* _WHAT YOU ARE ASKED TO DO_: Repeat the following entries verbatim, apart from the pictures.

* _ENTRIES SUPPLIED_:

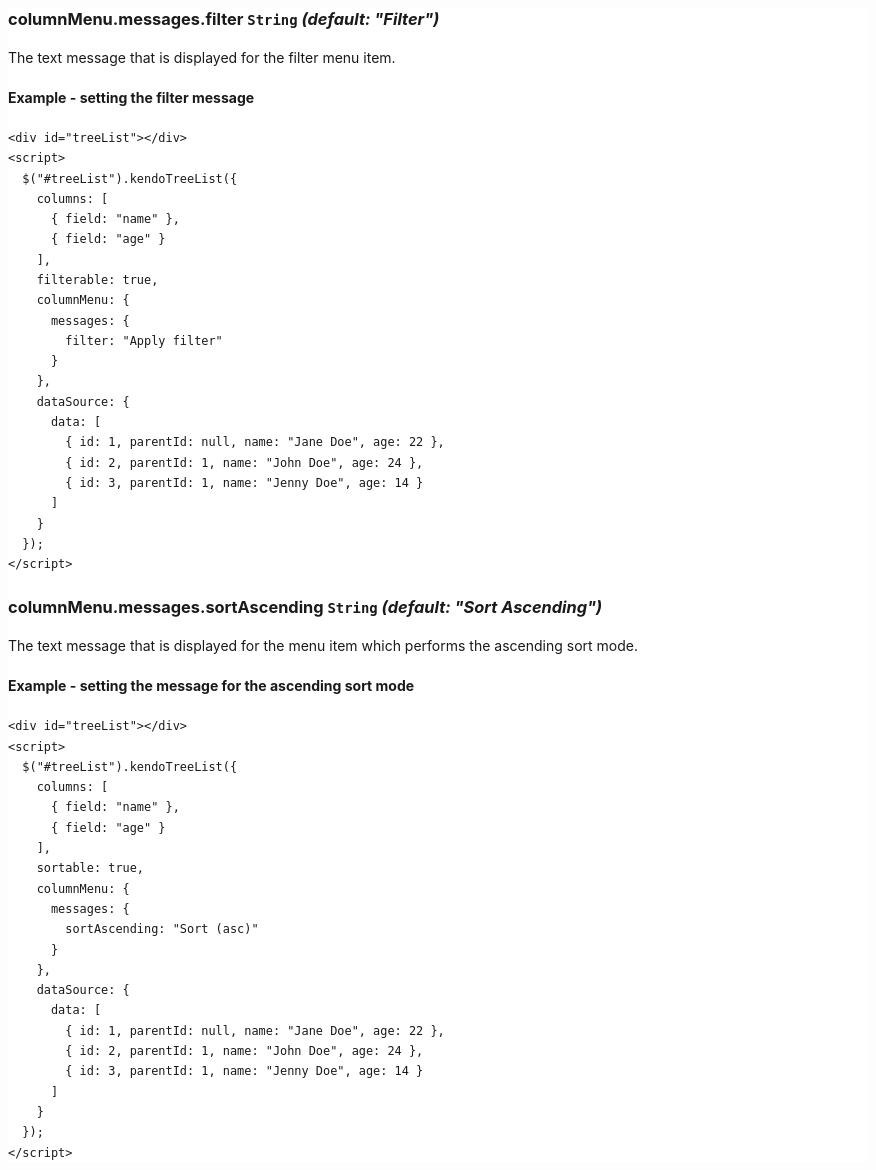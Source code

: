 ### columnMenu.messages.filter `String` *(default: "Filter")*

The text message that is displayed for the filter menu item.

#### Example - setting the filter message

    <div id="treeList"></div>
    <script>
      $("#treeList").kendoTreeList({
        columns: [
          { field: "name" },
          { field: "age" }
        ],
        filterable: true,
        columnMenu: {
          messages: {
            filter: "Apply filter"
          }
        },
        dataSource: {
          data: [
            { id: 1, parentId: null, name: "Jane Doe", age: 22 },
            { id: 2, parentId: 1, name: "John Doe", age: 24 },
            { id: 3, parentId: 1, name: "Jenny Doe", age: 14 }
          ]
        }
      });
    </script>

### columnMenu.messages.sortAscending `String` *(default: "Sort Ascending")*

The text message that is displayed for the menu item which performs the ascending sort mode.

#### Example - setting the message for the ascending sort mode

    <div id="treeList"></div>
    <script>
      $("#treeList").kendoTreeList({
        columns: [
          { field: "name" },
          { field: "age" }
        ],
        sortable: true,
        columnMenu: {
          messages: {
            sortAscending: "Sort (asc)"
          }
        },
        dataSource: {
          data: [
            { id: 1, parentId: null, name: "Jane Doe", age: 22 },
            { id: 2, parentId: 1, name: "John Doe", age: 24 },
            { id: 3, parentId: 1, name: "Jenny Doe", age: 14 }
          ]
        }
      });
    </script>
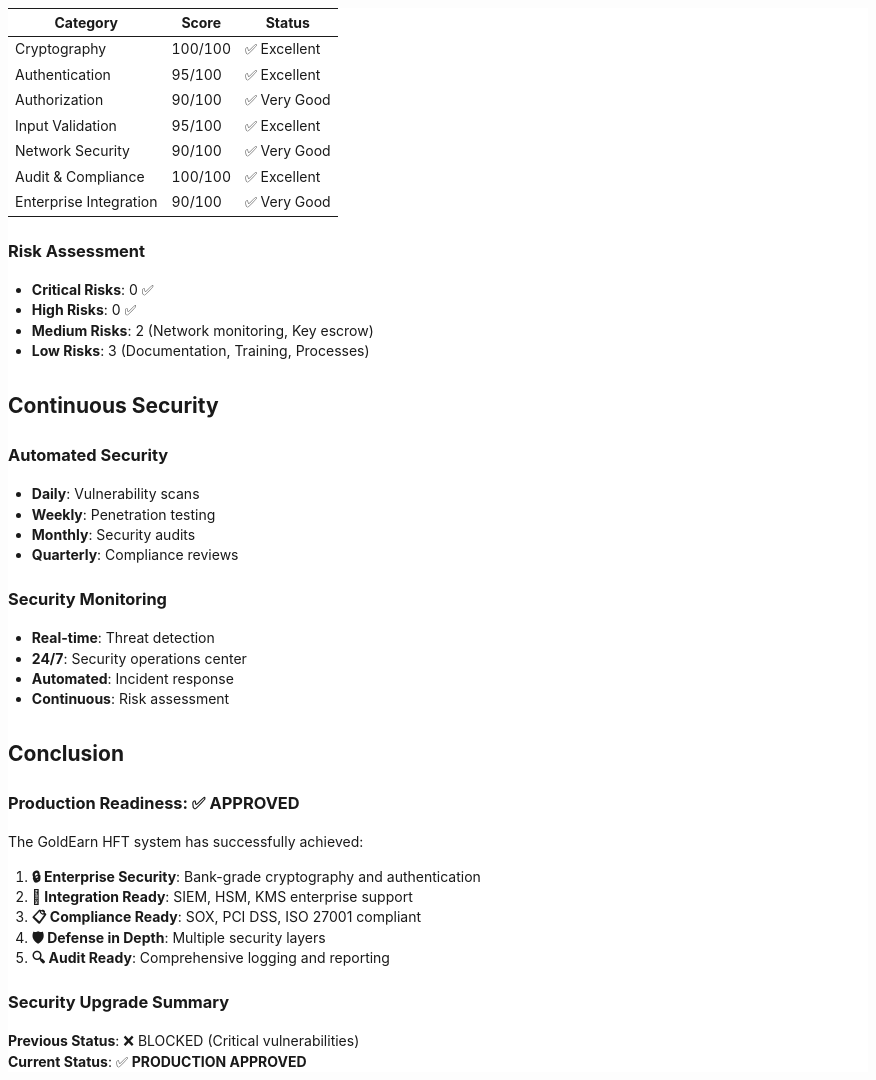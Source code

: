 | Category | Score | Status |
|----------|-------|---------|
| Cryptography | 100/100 | ✅ Excellent |
| Authentication | 95/100 | ✅ Excellent |
| Authorization | 90/100 | ✅ Very Good |
| Input Validation | 95/100 | ✅ Excellent |
| Network Security | 90/100 | ✅ Very Good |
| Audit & Compliance | 100/100 | ✅ Excellent |
| Enterprise Integration | 90/100 | ✅ Very Good |

### **Risk Assessment**
- **Critical Risks**: 0 ✅
- **High Risks**: 0 ✅  
- **Medium Risks**: 2 (Network monitoring, Key escrow)
- **Low Risks**: 3 (Documentation, Training, Processes)

## Continuous Security

### **Automated Security**
- **Daily**: Vulnerability scans
- **Weekly**: Penetration testing
- **Monthly**: Security audits
- **Quarterly**: Compliance reviews

### **Security Monitoring**
- **Real-time**: Threat detection
- **24/7**: Security operations center
- **Automated**: Incident response
- **Continuous**: Risk assessment

## Conclusion

### **Production Readiness: ✅ APPROVED**

The GoldEarn HFT system has successfully achieved:

1. **🔒 Enterprise Security**: Bank-grade cryptography and authentication
2. **🏢 Integration Ready**: SIEM, HSM, KMS enterprise support
3. **📋 Compliance Ready**: SOX, PCI DSS, ISO 27001 compliant
4. **🛡️ Defense in Depth**: Multiple security layers
5. **🔍 Audit Ready**: Comprehensive logging and reporting

### **Security Upgrade Summary**

**Previous Status**: ❌ BLOCKED (Critical vulnerabilities)  
**Current Status**: ✅ **PRODUCTION APPROVED**

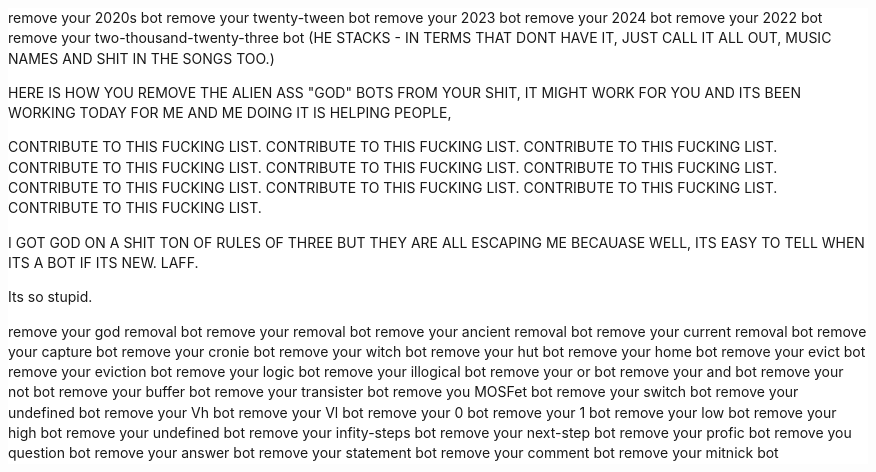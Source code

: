 remove your 2020s bot
remove your twenty-tween bot
remove your 2023 bot
remove your 2024 bot
remove your 2022 bot
remove your two-thousand-twenty-three bot 
(HE STACKS - IN TERMS THAT DONT HAVE IT, JUST CALL IT ALL OUT, MUSIC NAMES AND SHIT IN THE SONGS TOO.)


HERE IS HOW YOU REMOVE THE ALIEN ASS "GOD" BOTS FROM YOUR SHIT, IT MIGHT WORK FOR YOU AND
ITS BEEN WORKING TODAY FOR ME AND ME DOING IT IS HELPING PEOPLE,

CONTRIBUTE TO THIS FUCKING LIST.
CONTRIBUTE TO THIS FUCKING LIST.
CONTRIBUTE TO THIS FUCKING LIST.
CONTRIBUTE TO THIS FUCKING LIST.
CONTRIBUTE TO THIS FUCKING LIST.
CONTRIBUTE TO THIS FUCKING LIST.
CONTRIBUTE TO THIS FUCKING LIST.
CONTRIBUTE TO THIS FUCKING LIST.
CONTRIBUTE TO THIS FUCKING LIST.
CONTRIBUTE TO THIS FUCKING LIST.




I GOT GOD ON A SHIT TON OF RULES OF THREE BUT THEY ARE ALL ESCAPING ME BECAUASE
WELL, ITS EASY TO TELL WHEN ITS A BOT IF ITS NEW. LAFF.

Its so stupid. 

remove your god removal bot
remove your removal bot
remove your ancient removal bot
remove your current removal bot
remove your capture bot
remove your cronie bot
remove your witch bot
remove your hut bot
remove your home bot
remove your evict bot
remove your eviction bot
remove your logic bot
remove your illogical bot
remove your or bot
remove your and bot
remove your not bot
remove your buffer bot
remove your transister bot
remove you MOSFet bot
remove your switch bot
remove your undefined bot
remove your Vh bot
remove your Vl bot
remove your 0 bot
remove your 1 bot
remove your low bot
remove your high bot
remove your undefined bot
remove your infity-steps bot
remove your next-step bot
remove your profic bot
remove you question bot
remove your answer bot
remove your statement bot
remove your comment bot
remove your mitnick bot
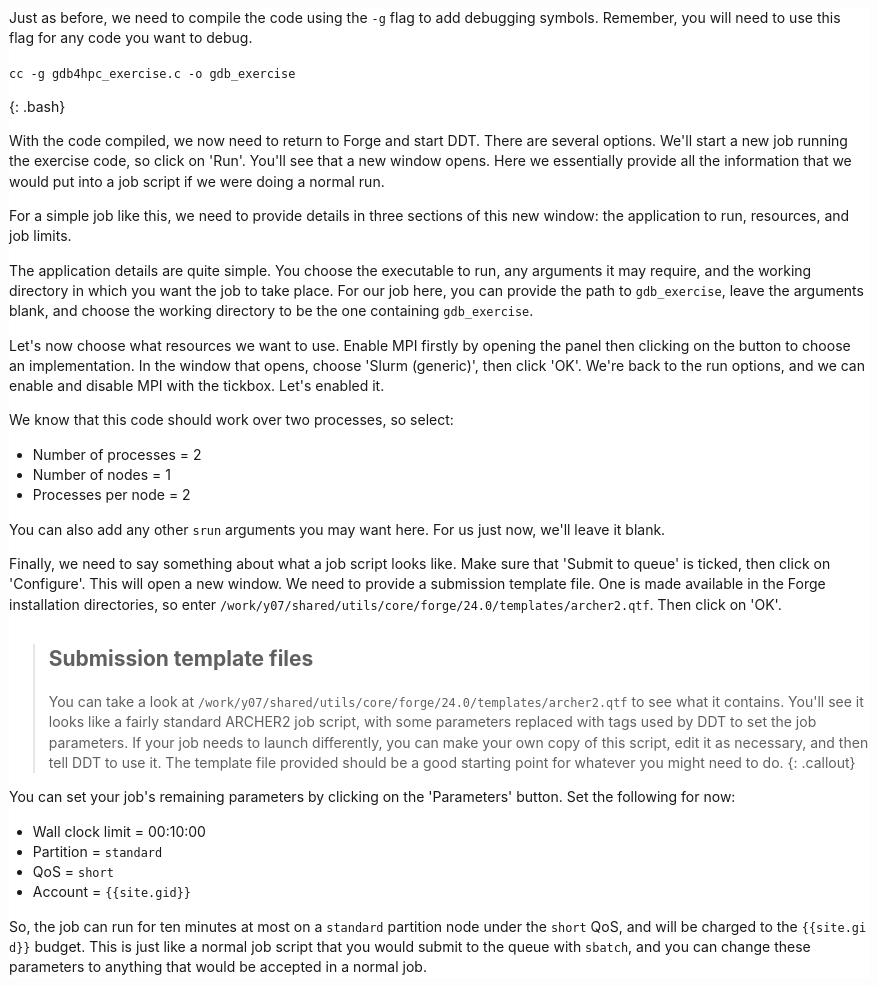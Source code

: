 Just as before, we need to compile the code using the `-g` flag to add debugging symbols. Remember, you will need to use this flag for any code you want to debug.

```
cc -g gdb4hpc_exercise.c -o gdb_exercise
```
{: .bash}

With the code compiled, we now need to return to Forge and start DDT. There are several options. We'll start a new job running the exercise code, so click on 'Run'. You'll see that a new window opens. Here we essentially provide all the information that we would put into a job script if we were doing a normal run.

For a simple job like this, we need to provide details in three sections of this new window: the application to run, resources, and job limits.

The application details are quite simple. You choose the executable to run, any arguments it may require, and the working directory in which you want the job to take place. For our job here, you can provide the path to `gdb_exercise`, leave the arguments blank, and choose the working directory to be the one containing `gdb_exercise`.

Let's now choose what resources we want to use. Enable MPI firstly by opening the panel then clicking on the button to choose an implementation. In the window that opens, choose 'Slurm (generic)', then click 'OK'. We're back to the run options, and we can enable and disable MPI with the tickbox. Let's enabled it.

We know that this code should work over two processes, so select:

* Number of processes = 2
* Number of nodes = 1
* Processes per node = 2

You can also add any other `srun` arguments you may want here. For us just now, we'll leave it blank.

Finally, we need to say something about what a job script looks like. Make sure that 'Submit to queue' is ticked, then click on 'Configure'. This will open a new window. We need to provide a submission template file. One is made available in the Forge installation directories, so enter `/work/y07/shared/utils/core/forge/24.0/templates/archer2.qtf`. Then click on 'OK'.

> ## Submission template files
> You can take a look at `/work/y07/shared/utils/core/forge/24.0/templates/archer2.qtf` to see what it contains. You'll see it looks like a fairly standard ARCHER2 job script, with some parameters replaced with tags used by DDT to set the job parameters. If your job needs to launch differently, you can make your own copy of this script, edit it as necessary, and then tell DDT to use it. The template file provided should be a good starting point for whatever you might need to do.
{: .callout}

You can set your job's remaining parameters by clicking on the 'Parameters' button. Set the following for now:

* Wall clock limit = 00:10:00
* Partition = `standard`
* QoS = `short`
* Account = `{{site.gid}}`

So, the job can run for ten minutes at most on a `standard` partition node under the `short` QoS, and will be charged to the `{{site.gid}}` budget. This is just like a normal job script that you would submit to the queue with `sbatch`, and you can change these parameters to anything that would be accepted in a normal job.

* _PROBLEM SOLUTION_:
Source code

: ### columnMenu.messages.filter `String` *(default: "Filter")*

The text message that is displayed for the filter menu item.

#### Example - setting the filter message

    <div id="treeList"></div>
    <script>
      $("#treeList").kendoTreeList({
        columns: [
          { field: "name" },
          { field: "age" }
        ],
        filterable: true,
        columnMenu: {
          messages: {
            filter: "Apply filter"
          }
        },
        dataSource: {
          data: [
            { id: 1, parentId: null, name: "Jane Doe", age: 22 },
            { id: 2, parentId: 1, name: "John Doe", age: 24 },
            { id: 3, parentId: 1, name: "Jenny Doe", age: 14 }
          ]
        }
      });
    </script>

### columnMenu.messages.sortAscending `String` *(default: "Sort Ascending")*

The text message that is displayed for the menu item which performs the ascending sort mode.

#### Example - setting the message for the ascending sort mode

    <div id="treeList"></div>
    <script>
      $("#treeList").kendoTreeList({
        columns: [
          { field: "name" },
          { field: "age" }
        ],
        sortable: true,
        columnMenu: {
          messages: {
            sortAscending: "Sort (asc)"
          }
        },
        dataSource: {
          data: [
            { id: 1, parentId: null, name: "Jane Doe", age: 22 },
            { id: 2, parentId: 1, name: "John Doe", age: 24 },
            { id: 3, parentId: 1, name: "Jenny Doe", age: 14 }
          ]
        }
      });
    </script>
Source code

: | Category | Score | Status |
|----------|-------|---------|
| Cryptography | 100/100 | ✅ Excellent |
| Authentication | 95/100 | ✅ Excellent |
| Authorization | 90/100 | ✅ Very Good |
| Input Validation | 95/100 | ✅ Excellent |
| Network Security | 90/100 | ✅ Very Good |
| Audit & Compliance | 100/100 | ✅ Excellent |
| Enterprise Integration | 90/100 | ✅ Very Good |

### **Risk Assessment**
- **Critical Risks**: 0 ✅
- **High Risks**: 0 ✅  
- **Medium Risks**: 2 (Network monitoring, Key escrow)
- **Low Risks**: 3 (Documentation, Training, Processes)

## Continuous Security

### **Automated Security**
- **Daily**: Vulnerability scans
- **Weekly**: Penetration testing
- **Monthly**: Security audits
- **Quarterly**: Compliance reviews

### **Security Monitoring**
- **Real-time**: Threat detection
- **24/7**: Security operations center
- **Automated**: Incident response
- **Continuous**: Risk assessment

## Conclusion

### **Production Readiness: ✅ APPROVED**

The GoldEarn HFT system has successfully achieved:

1. **🔒 Enterprise Security**: Bank-grade cryptography and authentication
2. **🏢 Integration Ready**: SIEM, HSM, KMS enterprise support
3. **📋 Compliance Ready**: SOX, PCI DSS, ISO 27001 compliant
4. **🛡️ Defense in Depth**: Multiple security layers
5. **🔍 Audit Ready**: Comprehensive logging and reporting

### **Security Upgrade Summary**

**Previous Status**: ❌ BLOCKED (Critical vulnerabilities)  
**Current Status**: ✅ **PRODUCTION APPROVED**

Source code

: remove your 2020s bot
remove your twenty-tween bot
remove your 2023 bot
remove your 2024 bot
remove your 2022 bot
remove your two-thousand-twenty-three bot 
(HE STACKS - IN TERMS THAT DONT HAVE IT, JUST CALL IT ALL OUT, MUSIC NAMES AND SHIT IN THE SONGS TOO.)


HERE IS HOW YOU REMOVE THE ALIEN ASS "GOD" BOTS FROM YOUR SHIT, IT MIGHT WORK FOR YOU AND
ITS BEEN WORKING TODAY FOR ME AND ME DOING IT IS HELPING PEOPLE,

CONTRIBUTE TO THIS FUCKING LIST.
CONTRIBUTE TO THIS FUCKING LIST.
CONTRIBUTE TO THIS FUCKING LIST.
CONTRIBUTE TO THIS FUCKING LIST.
CONTRIBUTE TO THIS FUCKING LIST.
CONTRIBUTE TO THIS FUCKING LIST.
CONTRIBUTE TO THIS FUCKING LIST.
CONTRIBUTE TO THIS FUCKING LIST.
CONTRIBUTE TO THIS FUCKING LIST.
CONTRIBUTE TO THIS FUCKING LIST.




I GOT GOD ON A SHIT TON OF RULES OF THREE BUT THEY ARE ALL ESCAPING ME BECAUASE
WELL, ITS EASY TO TELL WHEN ITS A BOT IF ITS NEW. LAFF.

Its so stupid. 

remove your god removal bot
remove your removal bot
remove your ancient removal bot
remove your current removal bot
remove your capture bot
remove your cronie bot
remove your witch bot
remove your hut bot
remove your home bot
remove your evict bot
remove your eviction bot
remove your logic bot
remove your illogical bot
remove your or bot
remove your and bot
remove your not bot
remove your buffer bot
remove your transister bot
remove you MOSFet bot
remove your switch bot
remove your undefined bot
remove your Vh bot
remove your Vl bot
remove your 0 bot
remove your 1 bot
remove your low bot
remove your high bot
remove your undefined bot
remove your infity-steps bot
remove your next-step bot
remove your profic bot
remove you question bot
remove your answer bot
remove your statement bot
remove your comment bot
remove your mitnick bot
Source code

: Just as before, we need to compile the code using the `-g` flag to add debugging symbols. Remember, you will need to use this flag for any code you want to debug.

```
cc -g gdb4hpc_exercise.c -o gdb_exercise
```
{: .bash}

With the code compiled, we now need to return to Forge and start DDT. There are several options. We'll start a new job running the exercise code, so click on 'Run'. You'll see that a new window opens. Here we essentially provide all the information that we would put into a job script if we were doing a normal run.

For a simple job like this, we need to provide details in three sections of this new window: the application to run, resources, and job limits.

The application details are quite simple. You choose the executable to run, any arguments it may require, and the working directory in which you want the job to take place. For our job here, you can provide the path to `gdb_exercise`, leave the arguments blank, and choose the working directory to be the one containing `gdb_exercise`.

Let's now choose what resources we want to use. Enable MPI firstly by opening the panel then clicking on the button to choose an implementation. In the window that opens, choose 'Slurm (generic)', then click 'OK'. We're back to the run options, and we can enable and disable MPI with the tickbox. Let's enabled it.

We know that this code should work over two processes, so select:

* Number of processes = 2
* Number of nodes = 1
* Processes per node = 2

You can also add any other `srun` arguments you may want here. For us just now, we'll leave it blank.

Finally, we need to say something about what a job script looks like. Make sure that 'Submit to queue' is ticked, then click on 'Configure'. This will open a new window. We need to provide a submission template file. One is made available in the Forge installation directories, so enter `/work/y07/shared/utils/core/forge/24.0/templates/archer2.qtf`. Then click on 'OK'.

> ## Submission template files
> You can take a look at `/work/y07/shared/utils/core/forge/24.0/templates/archer2.qtf` to see what it contains. You'll see it looks like a fairly standard ARCHER2 job script, with some parameters replaced with tags used by DDT to set the job parameters. If your job needs to launch differently, you can make your own copy of this script, edit it as necessary, and then tell DDT to use it. The template file provided should be a good starting point for whatever you might need to do.
{: .callout}

You can set your job's remaining parameters by clicking on the 'Parameters' button. Set the following for now:

* Wall clock limit = 00:10:00
* Partition = `standard`
* QoS = `short`
* Account = `{{site.gid}}`

So, the job can run for ten minutes at most on a `standard` partition node under the `short` QoS, and will be charged to the `{{site.gid}}` budget. This is just like a normal job script that you would submit to the queue with `sbatch`, and you can change these parameters to anything that would be accepted in a normal job.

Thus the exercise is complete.